Carmen Marshall from Peter’s Pumpkins
Carmen Marshall from Peter’s Pumpkins and Carmen’s Corn poses with a Blue Hubbard squash at the Fulton Farmers Market. Submitted photo

Winter squash season is upon us! With so many choices, colors, flavors and uses, it can be overwhelming to figure out what to do with this versatile and nutritious crop. Our farmers, food makers and volunteers share their favorite tips.

Mary Falk from LoveTree Farmstead Cheese says she prefers kabocha, butternut and acorn squash. “I split them open (halved and de-seeded), rub with a little bit of olive oil and sea salt and roast at 350 degrees until done (time is dependent on size),” she said. “Just a couple of minutes before I take them out of the oven, I crumble one of our soft goat cheeses over the top … a little goes a long way!”

Elizabeth Conlin, a longtime Fulton volunteer, likes a variety called butterscotch from Walsh Ridge Farm. She recently made a tortilla soup with black beans, butterscotch squash and zucchini. She also likes to add roasted pieces of the squash into pasta dishes with olive/avocado oil and fresh grated parmesan.

Tamara Johnson from Johnson Family Pastures said last year she discovered the red kuri squash. “I fell in love with its sweet, smooth, orange flesh,” she said. “I’d often put some pureed red kuri squash into a Thai red coconut curry to sweeten the sauce and sneak some more vegetables into my kiddos. I also liked stuffing it with apples, shallots and pork sausage and serving big wedges of it. You can eat them skin and all!”

Fulton volunteer Megan Schall likes to stick kabocha squash in the oven and cook it like a baked potato.

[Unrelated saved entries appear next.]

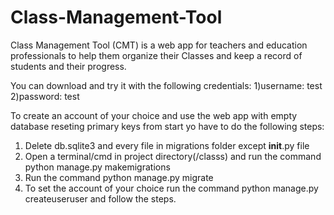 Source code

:# Class-Management-Tool
Class Management Tool (CMT) is a web app for teachers and education professionals to help them organize their Classes and keep a record of students and their progress.

You can download and try it with the following credentials:
 1)username: test
 2)password: test

To create an account of your choice and use the web app with empty database reseting primary keys from start yo have to do the following steps:

1) Delete db.sqlite3 and every file in migrations folder except __init__.py file
2) Open a terminal/cmd in project directory(/classs) and run the command python manage.py makemigrations
3) Run the command python manage.py migrate
4) To set the account of your choice run the command python manage.py createuseruser and follow the steps.
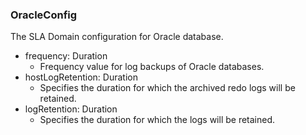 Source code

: ### OracleConfig
The SLA Domain configuration for Oracle database.

- frequency: Duration
  - Frequency value for log backups of Oracle databases.
- hostLogRetention: Duration
  - Specifies the duration for which the archived redo logs will be retained.
- logRetention: Duration
  - Specifies the duration for which the logs will be retained.
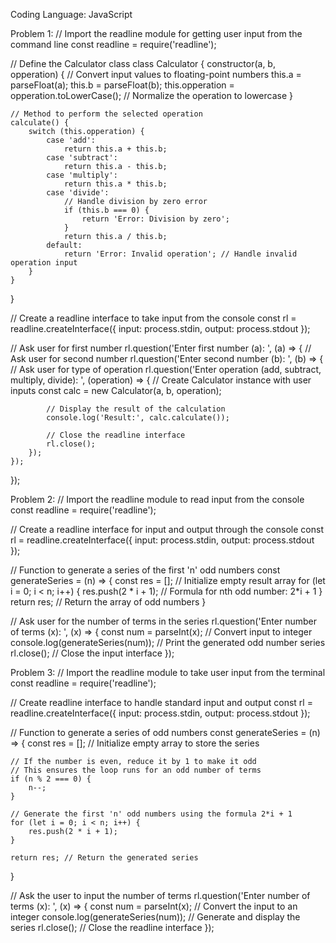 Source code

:Coding Language: JavaScript

Problem 1:
// Import the readline module for getting user input from the command line
const readline = require('readline');

// Define the Calculator class
class Calculator {
    constructor(a, b, opperation) {
        // Convert input values to floating-point numbers
        this.a = parseFloat(a);
        this.b = parseFloat(b);
        this.opperation = opperation.toLowerCase(); // Normalize the operation to lowercase
    }

    // Method to perform the selected operation
    calculate() {
        switch (this.opperation) {
            case 'add':
                return this.a + this.b;
            case 'subtract':
                return this.a - this.b;
            case 'multiply':
                return this.a * this.b;
            case 'divide':
                // Handle division by zero error
                if (this.b === 0) {
                    return 'Error: Division by zero';
                }
                return this.a / this.b;
            default:
                return 'Error: Invalid operation'; // Handle invalid operation input
        }
    }
}

// Create a readline interface to take input from the console
const rl = readline.createInterface({
    input: process.stdin,
    output: process.stdout
});

// Ask user for first number
rl.question('Enter first number (a): ', (a) => {
    // Ask user for second number
    rl.question('Enter second number (b): ', (b) => {
        // Ask user for type of operation
        rl.question('Enter operation (add, subtract, multiply, divide): ', (operation) => {
            // Create Calculator instance with user inputs
            const calc = new Calculator(a, b, operation);

            // Display the result of the calculation
            console.log('Result:', calc.calculate());

            // Close the readline interface
            rl.close();
        });
    });
});

Problem 2:
// Import the readline module to read input from the console
const readline = require('readline');

// Create a readline interface for input and output through the console
const rl = readline.createInterface({
    input: process.stdin,
    output: process.stdout
});

// Function to generate a series of the first 'n' odd numbers
const generateSeries = (n) => {
    const res = []; // Initialize empty result array
    for (let i = 0; i < n; i++) {
        res.push(2 * i + 1); // Formula for nth odd number: 2*i + 1
    }
    return res; // Return the array of odd numbers
}

// Ask user for the number of terms in the series
rl.question('Enter number of terms (x): ', (x) => {
    const num = parseInt(x); // Convert input to integer
    console.log(generateSeries(num)); // Print the generated odd number series
    rl.close(); // Close the input interface
});

Problem 3:
// Import the readline module to take user input from the terminal
const readline = require('readline');

// Create readline interface to handle standard input and output
const rl = readline.createInterface({
    input: process.stdin,
    output: process.stdout
});

// Function to generate a series of odd numbers
const generateSeries = (n) => {
    const res = []; // Initialize empty array to store the series

    // If the number is even, reduce it by 1 to make it odd
    // This ensures the loop runs for an odd number of terms
    if (n % 2 === 0) {
        n--;
    }

    // Generate the first 'n' odd numbers using the formula 2*i + 1
    for (let i = 0; i < n; i++) {
        res.push(2 * i + 1);
    }

    return res; // Return the generated series
}

// Ask the user to input the number of terms
rl.question('Enter number of terms (x): ', (x) => {
    const num = parseInt(x); // Convert the input to an integer
    console.log(generateSeries(num)); // Generate and display the series
    rl.close(); // Close the readline interface
}); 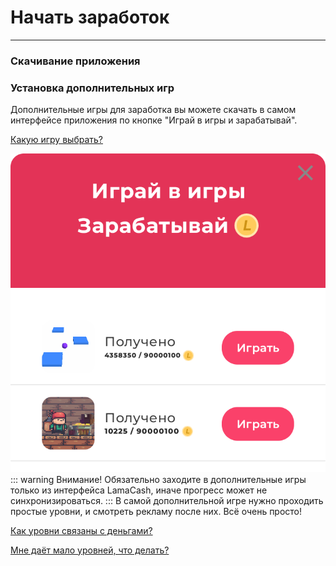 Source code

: # Начать заработок
---
### Скачивание приложения

<CustomLinkComponent href="https://play.google.com/store/apps/details?id=com.joyreward.lamacash" title="Ссылка на скачивание (клик)" />

### Установка дополнительных игр

Дополнительные игры для заработка вы можете скачать в самом интерфейсе приложения по кнопке "Играй в игры и зарабатывай".

[Какую игру выбрать?](/advice#игра-недели)
 
![](start/down1.png)
::: warning Внимание!
Обязательно заходите в дополнительные игры только из интерфейса LamaCash, иначе прогресс может не синхронизироваться.
:::
В самой дополнительной игре нужно проходить простые уровни, и смотреть рекламу после них. Всё очень просто!

[Как уровни связаны с деньгами?](/info#уровни)

[Мне даёт мало уровней, что делать?](/advice#увеличение-заработка)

Meg Cowden, a former Neighborhood Roots board member, makes squash tortillas and a chickpea chana masala.

Jean Davidson from Davidson’s Farm will roast and puree her squash before freezing it to save for a delicious winter soup.

Margo Hanson-Pierre from Clover Bee Farm cubes, cooks and spices her squash to serve in tacos.

Lee Watkins, a longtime volunteer at the Kingfield market, recommends cutting delicata squash into half moons and roasting it — skin on — with a little olive oil. “Easy and delicious,” she said. “It’s even good on pizza.”

Adrienne Logsdon from Kiss My Cabbage said she once had good results lacto-fermenting delicata squash. “It changed the smell and flavor so much,” she said. “Kind of peaty, like Scotch whisky.”


Handling squash

Storage: Winter squash should be stored at room temperature. On the kitchen counter is fine.

Cutting open a gigantic squash: The easiest way is to take it outside and drop it on the ground. It will split just enough to get a knife through. Smaller squash can be put in the microwave for 10–30 seconds.

Freezing: You can freeze cooked, pureed squash for use later in soups, baked goods, ravioli filling, lasagna, macaroni and cheese and more.